Directions for this task: Below are records to return verbatim; the pictures are to be dropped.
........
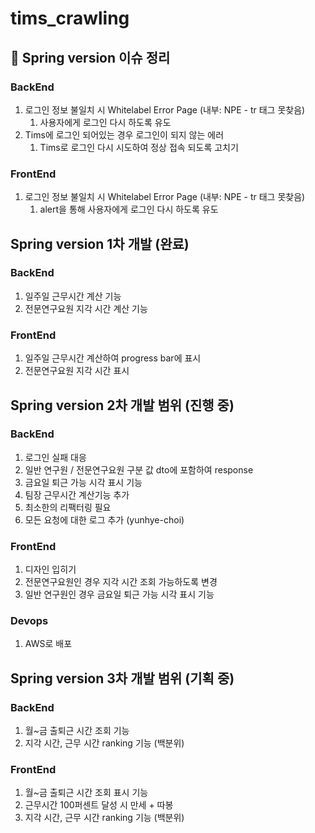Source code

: # tims_crawling
## 🚨 Spring version 이슈 정리
### BackEnd
1. 로그인 정보 불일치 시 Whitelabel Error Page (내부: NPE - tr 태그 못찾음)
   1. 사용자에게 로그인 다시 하도록 유도
2. Tims에 로그인 되어있는 경우 로그인이 되지 않는 에러
   1. Tims로 로그인 다시 시도하여 정상 접속 되도록 고치기
### FrontEnd
1. 로그인 정보 불일치 시 Whitelabel Error Page (내부: NPE - tr 태그 못찾음)
   1. alert을 통해 사용자에게 로그인 다시 하도록 유도

## Spring version 1차 개발 (완료)
### BackEnd
1. 일주일 근무시간 계산 기능
2. 전문연구요원 지각 시간 계산 기능
### FrontEnd
1. 일주일 근무시간 계산하여 progress bar에 표시
2. 전문연구요원 지각 시간 표시

## Spring version 2차 개발 범위 (진행 중)
### BackEnd
1. 로그인 실패 대응
1. 일반 연구원 / 전문연구요원 구분 값 dto에 포함하여 response
2. 금요일 퇴근 가능 시각 표시 기능
3. 팀장 근무시간 계산기능 추가
4. 최소한의 리팩터링 필요
5. 모든 요청에 대한 로그 추가 (yunhye-choi)

### FrontEnd
1. 디자인 입히기
2. 전문연구요원인 경우 지각 시간 조회 가능하도록 변경
3. 일반 연구원인 경우 금요일 퇴근 가능 시각 표시 기능

### Devops
1. AWS로 배포

## Spring version 3차 개발 범위 (기획 중)
### BackEnd
1. 월~금 출퇴근 시간 조회 기능
2. 지각 시간, 근무 시간 ranking 기능 (백분위)
### FrontEnd
1. 월~금 출퇴근 시간 조회 표시 기능
2. 근무시간 100퍼센트 달성 시 만세 + 따봉
3. 지각 시간, 근무 시간 ranking 기능 (백분위)
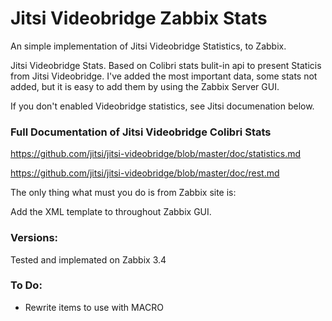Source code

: # Jitsi Videobridge Zabbix Stats
An simple implementation of Jitsi Videobridge Statistics, to Zabbix. 

Jitsi Videobridge Stats. Based on Colibri stats bulit-in api to present Staticis from Jitsi Videobridge. I've added the most important data, some stats not added, but it is easy to add them by using the Zabbix Server GUI. 

If you don't enabled Videobridge statistics, see Jitsi documenation below.

### Full Documentation of Jitsi Videobridge Colibri Stats

https://github.com/jitsi/jitsi-videobridge/blob/master/doc/statistics.md

https://github.com/jitsi/jitsi-videobridge/blob/master/doc/rest.md


The only thing what must you do is from Zabbix site is:

Add the XML template to throughout Zabbix GUI.

### Versions:

Tested and implemated on Zabbix 3.4


### To Do:

* Rewrite items to use with MACRO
........
Exercise output:
Source code

: # tims_crawling
## 🚨 Spring version 이슈 정리
### BackEnd
1. 로그인 정보 불일치 시 Whitelabel Error Page (내부: NPE - tr 태그 못찾음)
   1. 사용자에게 로그인 다시 하도록 유도
2. Tims에 로그인 되어있는 경우 로그인이 되지 않는 에러
   1. Tims로 로그인 다시 시도하여 정상 접속 되도록 고치기
### FrontEnd
1. 로그인 정보 불일치 시 Whitelabel Error Page (내부: NPE - tr 태그 못찾음)
   1. alert을 통해 사용자에게 로그인 다시 하도록 유도

## Spring version 1차 개발 (완료)
### BackEnd
1. 일주일 근무시간 계산 기능
2. 전문연구요원 지각 시간 계산 기능
### FrontEnd
1. 일주일 근무시간 계산하여 progress bar에 표시
2. 전문연구요원 지각 시간 표시

## Spring version 2차 개발 범위 (진행 중)
### BackEnd
1. 로그인 실패 대응
1. 일반 연구원 / 전문연구요원 구분 값 dto에 포함하여 response
2. 금요일 퇴근 가능 시각 표시 기능
3. 팀장 근무시간 계산기능 추가
4. 최소한의 리팩터링 필요
5. 모든 요청에 대한 로그 추가 (yunhye-choi)

### FrontEnd
1. 디자인 입히기
2. 전문연구요원인 경우 지각 시간 조회 가능하도록 변경
3. 일반 연구원인 경우 금요일 퇴근 가능 시각 표시 기능

### Devops
1. AWS로 배포

## Spring version 3차 개발 범위 (기획 중)
### BackEnd
1. 월~금 출퇴근 시간 조회 기능
2. 지각 시간, 근무 시간 ranking 기능 (백분위)
### FrontEnd
1. 월~금 출퇴근 시간 조회 표시 기능
2. 근무시간 100퍼센트 달성 시 만세 + 따봉
3. 지각 시간, 근무 시간 ranking 기능 (백분위)
Source code

: # Jitsi Videobridge Zabbix Stats
An simple implementation of Jitsi Videobridge Statistics, to Zabbix. 

Jitsi Videobridge Stats. Based on Colibri stats bulit-in api to present Staticis from Jitsi Videobridge. I've added the most important data, some stats not added, but it is easy to add them by using the Zabbix Server GUI. 

If you don't enabled Videobridge statistics, see Jitsi documenation below.

### Full Documentation of Jitsi Videobridge Colibri Stats

https://github.com/jitsi/jitsi-videobridge/blob/master/doc/statistics.md

https://github.com/jitsi/jitsi-videobridge/blob/master/doc/rest.md


The only thing what must you do is from Zabbix site is:

Add the XML template to throughout Zabbix GUI.

### Versions:

Tested and implemated on Zabbix 3.4


### To Do:

* Rewrite items to use with MACRO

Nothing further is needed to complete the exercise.